Se ducharon juntos. Ed empezó a besarla, lenta, amorosamente. Martha empezó a encumbrarse, hacia un lugar oscuro y cómodo, perlado de felicidad y promesas. ¿Por qué se había negado aquello tanto tiempo? ¿Cómo había podido soportarlo? Las manos de Ed estaban en sus nalgas, apretándola contra él. Le sentía duro y fuerte, y su propia respuesta, líquida y lánguida. Él la levantó ligeramente, para entrar dentro de ella.

– Te quiero -decía a través de los besos, a través del agua, y casi antes de que estuviera lista, se corrió; de repente, muy rápido, se preparó y se tensó, y se liberó con una explosión que casi pudo visualizar, tan intensa y brillante fue.

– Yo también te quiero -dijo, sonriendo, y apoyándose suavemente en él-. Te quiero muchísimo.

– Bien -dijo-, has recuperado el juicio. Vamos a la cama.
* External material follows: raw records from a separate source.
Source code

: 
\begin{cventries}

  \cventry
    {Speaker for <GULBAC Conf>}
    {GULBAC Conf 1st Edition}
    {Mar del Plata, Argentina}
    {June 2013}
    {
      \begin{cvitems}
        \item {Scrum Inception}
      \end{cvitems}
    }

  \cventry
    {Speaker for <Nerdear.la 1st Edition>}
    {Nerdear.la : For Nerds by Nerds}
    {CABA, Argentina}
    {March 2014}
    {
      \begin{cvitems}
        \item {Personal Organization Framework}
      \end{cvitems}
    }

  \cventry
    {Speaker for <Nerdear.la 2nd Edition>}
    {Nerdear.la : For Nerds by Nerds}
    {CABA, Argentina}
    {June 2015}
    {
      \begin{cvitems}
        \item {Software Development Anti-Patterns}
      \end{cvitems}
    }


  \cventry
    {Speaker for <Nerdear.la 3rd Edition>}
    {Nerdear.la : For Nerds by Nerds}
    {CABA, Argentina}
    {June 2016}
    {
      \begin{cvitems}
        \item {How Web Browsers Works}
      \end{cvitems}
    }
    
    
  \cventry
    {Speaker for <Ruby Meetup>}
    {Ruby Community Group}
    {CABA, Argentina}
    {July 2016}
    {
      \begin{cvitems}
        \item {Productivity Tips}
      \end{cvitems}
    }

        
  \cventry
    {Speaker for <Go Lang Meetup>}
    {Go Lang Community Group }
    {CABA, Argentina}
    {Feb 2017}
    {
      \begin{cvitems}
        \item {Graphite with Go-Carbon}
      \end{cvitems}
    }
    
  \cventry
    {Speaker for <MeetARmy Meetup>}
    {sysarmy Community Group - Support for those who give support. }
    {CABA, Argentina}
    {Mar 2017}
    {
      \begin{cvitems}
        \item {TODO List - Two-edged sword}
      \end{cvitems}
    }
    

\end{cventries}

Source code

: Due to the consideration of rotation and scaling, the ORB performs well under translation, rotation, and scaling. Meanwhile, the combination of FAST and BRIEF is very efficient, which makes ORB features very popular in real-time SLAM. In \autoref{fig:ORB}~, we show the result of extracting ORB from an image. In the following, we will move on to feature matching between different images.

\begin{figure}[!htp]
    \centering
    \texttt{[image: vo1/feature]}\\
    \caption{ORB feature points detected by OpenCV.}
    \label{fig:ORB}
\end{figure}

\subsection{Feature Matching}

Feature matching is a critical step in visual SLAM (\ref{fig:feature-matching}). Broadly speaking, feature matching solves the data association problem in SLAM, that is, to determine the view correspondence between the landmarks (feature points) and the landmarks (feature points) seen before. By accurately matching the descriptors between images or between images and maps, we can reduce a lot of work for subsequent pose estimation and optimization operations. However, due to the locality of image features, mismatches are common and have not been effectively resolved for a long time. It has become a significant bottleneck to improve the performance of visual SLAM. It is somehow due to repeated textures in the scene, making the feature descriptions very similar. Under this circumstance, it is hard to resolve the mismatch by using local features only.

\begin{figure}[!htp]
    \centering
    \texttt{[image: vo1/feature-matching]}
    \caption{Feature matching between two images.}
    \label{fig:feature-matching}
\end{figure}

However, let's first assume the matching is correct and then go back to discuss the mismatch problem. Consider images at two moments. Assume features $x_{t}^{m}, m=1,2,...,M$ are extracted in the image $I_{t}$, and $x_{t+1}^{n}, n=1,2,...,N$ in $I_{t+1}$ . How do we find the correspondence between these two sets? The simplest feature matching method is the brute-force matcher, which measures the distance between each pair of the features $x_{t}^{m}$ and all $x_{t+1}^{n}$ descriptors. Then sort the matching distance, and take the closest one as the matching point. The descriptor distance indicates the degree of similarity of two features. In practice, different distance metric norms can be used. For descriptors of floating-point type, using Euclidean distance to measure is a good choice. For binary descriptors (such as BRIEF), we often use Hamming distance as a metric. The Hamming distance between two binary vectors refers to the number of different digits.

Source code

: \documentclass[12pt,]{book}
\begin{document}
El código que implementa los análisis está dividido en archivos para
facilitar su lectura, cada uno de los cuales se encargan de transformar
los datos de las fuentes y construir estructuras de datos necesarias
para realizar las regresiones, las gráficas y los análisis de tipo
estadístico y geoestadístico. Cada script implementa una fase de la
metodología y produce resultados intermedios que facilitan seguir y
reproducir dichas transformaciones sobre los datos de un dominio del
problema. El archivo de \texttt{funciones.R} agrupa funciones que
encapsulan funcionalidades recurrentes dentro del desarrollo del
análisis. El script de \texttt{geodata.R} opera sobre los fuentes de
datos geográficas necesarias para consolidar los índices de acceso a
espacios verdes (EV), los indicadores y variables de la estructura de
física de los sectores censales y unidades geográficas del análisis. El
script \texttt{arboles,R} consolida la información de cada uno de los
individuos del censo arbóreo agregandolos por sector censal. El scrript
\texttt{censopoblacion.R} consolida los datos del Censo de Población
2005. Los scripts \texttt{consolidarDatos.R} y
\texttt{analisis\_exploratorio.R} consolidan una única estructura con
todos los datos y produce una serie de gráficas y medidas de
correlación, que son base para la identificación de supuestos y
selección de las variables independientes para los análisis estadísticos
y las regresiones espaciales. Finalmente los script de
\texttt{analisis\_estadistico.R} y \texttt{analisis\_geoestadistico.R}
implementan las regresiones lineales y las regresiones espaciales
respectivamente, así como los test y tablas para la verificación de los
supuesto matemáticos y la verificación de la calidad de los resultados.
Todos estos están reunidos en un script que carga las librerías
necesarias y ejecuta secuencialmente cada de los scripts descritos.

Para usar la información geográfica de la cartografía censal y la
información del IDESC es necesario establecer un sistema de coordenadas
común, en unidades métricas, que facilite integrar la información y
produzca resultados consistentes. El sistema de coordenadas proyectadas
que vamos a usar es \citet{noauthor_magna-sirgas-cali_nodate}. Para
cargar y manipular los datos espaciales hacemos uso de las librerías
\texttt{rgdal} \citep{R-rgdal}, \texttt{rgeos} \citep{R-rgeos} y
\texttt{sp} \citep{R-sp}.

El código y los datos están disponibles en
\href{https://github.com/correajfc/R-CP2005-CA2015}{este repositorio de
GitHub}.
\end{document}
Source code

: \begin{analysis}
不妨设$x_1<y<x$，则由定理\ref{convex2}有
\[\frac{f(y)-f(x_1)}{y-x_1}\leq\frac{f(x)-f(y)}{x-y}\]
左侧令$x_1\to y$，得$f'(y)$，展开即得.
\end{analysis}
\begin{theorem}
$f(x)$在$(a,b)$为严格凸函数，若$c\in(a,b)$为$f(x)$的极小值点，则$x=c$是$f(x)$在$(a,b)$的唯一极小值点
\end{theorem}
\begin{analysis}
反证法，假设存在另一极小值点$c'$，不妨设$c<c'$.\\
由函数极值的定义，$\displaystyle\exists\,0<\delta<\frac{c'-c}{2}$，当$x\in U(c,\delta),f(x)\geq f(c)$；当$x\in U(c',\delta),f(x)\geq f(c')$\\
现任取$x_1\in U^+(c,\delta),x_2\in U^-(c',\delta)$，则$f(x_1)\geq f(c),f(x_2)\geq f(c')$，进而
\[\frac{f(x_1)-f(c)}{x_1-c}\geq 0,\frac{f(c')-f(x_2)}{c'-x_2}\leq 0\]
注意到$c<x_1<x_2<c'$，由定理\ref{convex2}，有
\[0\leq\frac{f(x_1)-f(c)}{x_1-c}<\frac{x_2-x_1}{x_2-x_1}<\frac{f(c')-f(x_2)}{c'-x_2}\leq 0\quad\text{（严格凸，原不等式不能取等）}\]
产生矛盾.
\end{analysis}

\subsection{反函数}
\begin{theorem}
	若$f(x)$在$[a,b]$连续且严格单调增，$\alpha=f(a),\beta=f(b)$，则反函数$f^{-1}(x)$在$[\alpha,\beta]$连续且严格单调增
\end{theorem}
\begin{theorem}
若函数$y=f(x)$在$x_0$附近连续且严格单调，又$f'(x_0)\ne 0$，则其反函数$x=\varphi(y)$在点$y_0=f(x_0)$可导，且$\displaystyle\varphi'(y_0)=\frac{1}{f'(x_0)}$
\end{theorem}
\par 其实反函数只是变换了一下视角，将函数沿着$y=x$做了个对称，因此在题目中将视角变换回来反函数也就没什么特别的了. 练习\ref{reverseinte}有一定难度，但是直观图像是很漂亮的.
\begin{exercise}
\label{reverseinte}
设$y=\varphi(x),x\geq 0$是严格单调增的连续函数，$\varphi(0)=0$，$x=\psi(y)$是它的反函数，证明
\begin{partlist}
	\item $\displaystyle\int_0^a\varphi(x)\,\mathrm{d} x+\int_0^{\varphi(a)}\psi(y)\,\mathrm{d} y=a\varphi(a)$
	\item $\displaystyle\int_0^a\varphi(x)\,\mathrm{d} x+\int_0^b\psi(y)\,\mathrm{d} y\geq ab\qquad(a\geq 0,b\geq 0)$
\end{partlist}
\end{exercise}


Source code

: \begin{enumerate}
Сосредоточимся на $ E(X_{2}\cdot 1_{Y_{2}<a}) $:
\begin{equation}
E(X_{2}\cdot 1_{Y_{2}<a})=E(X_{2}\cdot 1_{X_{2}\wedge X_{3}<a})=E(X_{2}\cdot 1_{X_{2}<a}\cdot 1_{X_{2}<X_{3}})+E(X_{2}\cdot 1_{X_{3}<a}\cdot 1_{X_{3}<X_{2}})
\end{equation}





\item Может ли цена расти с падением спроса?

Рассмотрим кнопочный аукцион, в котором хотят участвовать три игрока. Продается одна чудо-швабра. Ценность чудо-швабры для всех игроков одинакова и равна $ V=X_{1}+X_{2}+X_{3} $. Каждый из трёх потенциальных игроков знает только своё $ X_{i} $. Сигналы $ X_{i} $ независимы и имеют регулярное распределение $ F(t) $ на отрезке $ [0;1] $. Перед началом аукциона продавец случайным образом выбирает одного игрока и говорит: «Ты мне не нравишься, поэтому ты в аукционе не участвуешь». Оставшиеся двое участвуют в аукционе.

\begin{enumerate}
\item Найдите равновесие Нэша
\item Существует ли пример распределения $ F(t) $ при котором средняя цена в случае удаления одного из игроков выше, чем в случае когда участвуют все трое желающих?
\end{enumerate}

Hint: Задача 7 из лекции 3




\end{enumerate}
La envolvió con ternura en una toalla y casi la llevó en volandas a la cama. Le retiró la toalla y se echó, mirándole la cara, embelesado por el cansancio y el sexo, el cuerpo, su esbelto y tenso cuerpo, su pubis perfectamente depilado.

En ese momento sonó el teléfono fijo y el contestador se puso en marcha.

– Por fin -dijo Jocasta-, me ha dicho que acababa de llegar. Es evidente que había alguien con ella.

Fergus se había marchado. Habían acordado que sería mejor que lo hicieran los tres solos. Gideon había vuelto a casa, y se había ido directamente a la cama. Si sentía curiosidad por la presencia del ex amante de su esposa y su mejor amiga en la casa, no lo demostró.

– Que os divirtáis -fue lo único que dijo.

– Lo siento, Gideon, mañana te lo explicaré todo.

– Perfecto. Buenas noches a todos.

Se marchó saludando con la mano y con su sonrisa curiosamente tierna.

Jocasta abrió la puerta. Se había puesto unos vaqueros debajo de la camiseta enorme y parecía que tuviera diecisiete años. Sonrió a Martha.

– Hola. Pasa. ¿Viene…? -Echó un vistazo al coche-. ¿Viene alguien contigo?